1. For comparison, when the Ds controlled the House in the 116th (with Rs in control of the Senate and WH) and in the 117th (D control of Senate and WH) we negotiated and passed full appropriations bills. So it’s not a divided gov’t issue. It’s just House GOP incompetence.
2. To be clear, they have brought partial appropriations bills to the floor. Some of passed the House. All were DOA in the Senate because they were so loaded with culture war nonsense and just plain meanness. Those bills came about in part because of deep animosity within the House GOP caucus.
3. But it was also because - when McCarthy was failing to win his speakership - he made a bunch of concessions to his wing-nut faction to give the wing nuts seats on the rules committee that controls what and how bills get to the floor.
4. By putting a nihilistic minority in charge of the floor, he made it hard, if not impossible for bills supported by the majority of the House to get to the floor. When the House GOP finally voted for McCarthy, they also approved those concessions. E.g., they made this bed, eyes wide open.
5. For better or for worse, you can bypass the rules committee by bringing bills to the floor under “suspension” of the rules, but those bills can only pass with super majorities. McCarthy & Johnson have had to rely on that to keep gov’t open because of their choice to elevate their nihilist wing.

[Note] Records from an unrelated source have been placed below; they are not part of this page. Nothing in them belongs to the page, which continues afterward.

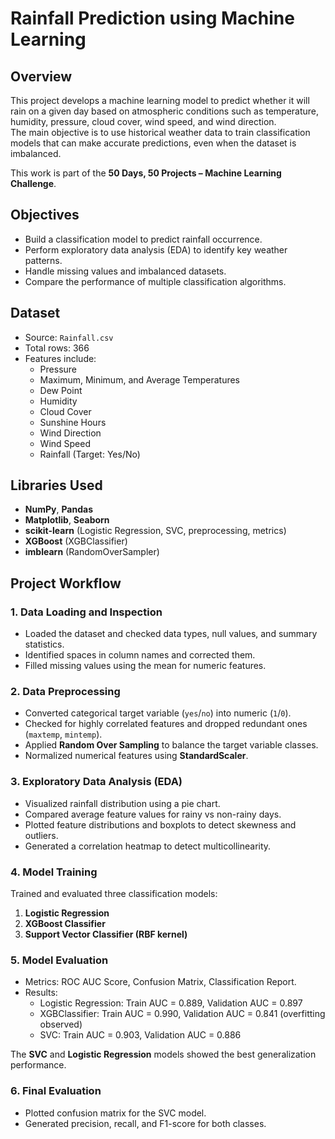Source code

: # Rainfall Prediction using Machine Learning

## Overview
This project develops a machine learning model to predict whether it will rain on a given day based on atmospheric conditions such as temperature, humidity, pressure, cloud cover, wind speed, and wind direction.  
The main objective is to use historical weather data to train classification models that can make accurate predictions, even when the dataset is imbalanced.

This work is part of the **50 Days, 50 Projects – Machine Learning Challenge**.

## Objectives
- Build a classification model to predict rainfall occurrence.
- Perform exploratory data analysis (EDA) to identify key weather patterns.
- Handle missing values and imbalanced datasets.
- Compare the performance of multiple classification algorithms.

## Dataset
- Source: `Rainfall.csv`
- Total rows: 366
- Features include:
  - Pressure
  - Maximum, Minimum, and Average Temperatures
  - Dew Point
  - Humidity
  - Cloud Cover
  - Sunshine Hours
  - Wind Direction
  - Wind Speed
  - Rainfall (Target: Yes/No)

## Libraries Used
- **NumPy**, **Pandas**
- **Matplotlib**, **Seaborn**
- **scikit-learn** (Logistic Regression, SVC, preprocessing, metrics)
- **XGBoost** (XGBClassifier)
- **imblearn** (RandomOverSampler)

## Project Workflow

### 1. Data Loading and Inspection
- Loaded the dataset and checked data types, null values, and summary statistics.
- Identified spaces in column names and corrected them.
- Filled missing values using the mean for numeric features.

### 2. Data Preprocessing
- Converted categorical target variable (`yes`/`no`) into numeric (`1`/`0`).
- Checked for highly correlated features and dropped redundant ones (`maxtemp`, `mintemp`).
- Applied **Random Over Sampling** to balance the target variable classes.
- Normalized numerical features using **StandardScaler**.

### 3. Exploratory Data Analysis (EDA)
- Visualized rainfall distribution using a pie chart.
- Compared average feature values for rainy vs non-rainy days.
- Plotted feature distributions and boxplots to detect skewness and outliers.
- Generated a correlation heatmap to detect multicollinearity.

### 4. Model Training
Trained and evaluated three classification models:
1. **Logistic Regression**
2. **XGBoost Classifier**
3. **Support Vector Classifier (RBF kernel)**

### 5. Model Evaluation
- Metrics: ROC AUC Score, Confusion Matrix, Classification Report.
- Results:
  - Logistic Regression: Train AUC = 0.889, Validation AUC = 0.897
  - XGBClassifier: Train AUC = 0.990, Validation AUC = 0.841 (overfitting observed)
  - SVC: Train AUC = 0.903, Validation AUC = 0.886

The **SVC** and **Logistic Regression** models showed the best generalization performance.

### 6. Final Evaluation
- Plotted confusion matrix for the SVC model.
- Generated precision, recall, and F1-score for both classes.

6. But since the nihilists oppose functioning government, that means that the supermajority vote requirement has had to be cobbled together with a minority of the Rs and virtually all of the Ds. E.g., majority dem support on the floor.
7. And so, for the last two years, the Rs have controlled what comes to the floor, but Ds have controlled what leaves the floor. Hakeem and Dem leadership deserve a lot of credit for the way they’ve played that hand. But House Rs dealt the cards.
8. At a macro level, this means that for the entirety of the McCarthy/Johnson era, funding levels have been maintained at levels set by the House Dems under Pelosi leadership. The world has changed in 2 years, so that shouldn’t be seen as partisan - it’s just incompetence on their part. BUT…
9. Every time they pass a CR, the R wingnut faction complains that they are being forced to fund dem priorities. Well, yeah. Because you misplayed a strong hand. But then they throw temper tantrums. Sometimes they even evict their speaker out of pique. Which is how we got to yesterday.
10. Johnson has never been a strong speaker. Neither respected nor feared, he’s got no real power but it’s not clear there are any Rs who could manage this ungovernable caucus. His greatest strength - like McCarthy’s - may simply be that he’s dumb enough to think he can do the job.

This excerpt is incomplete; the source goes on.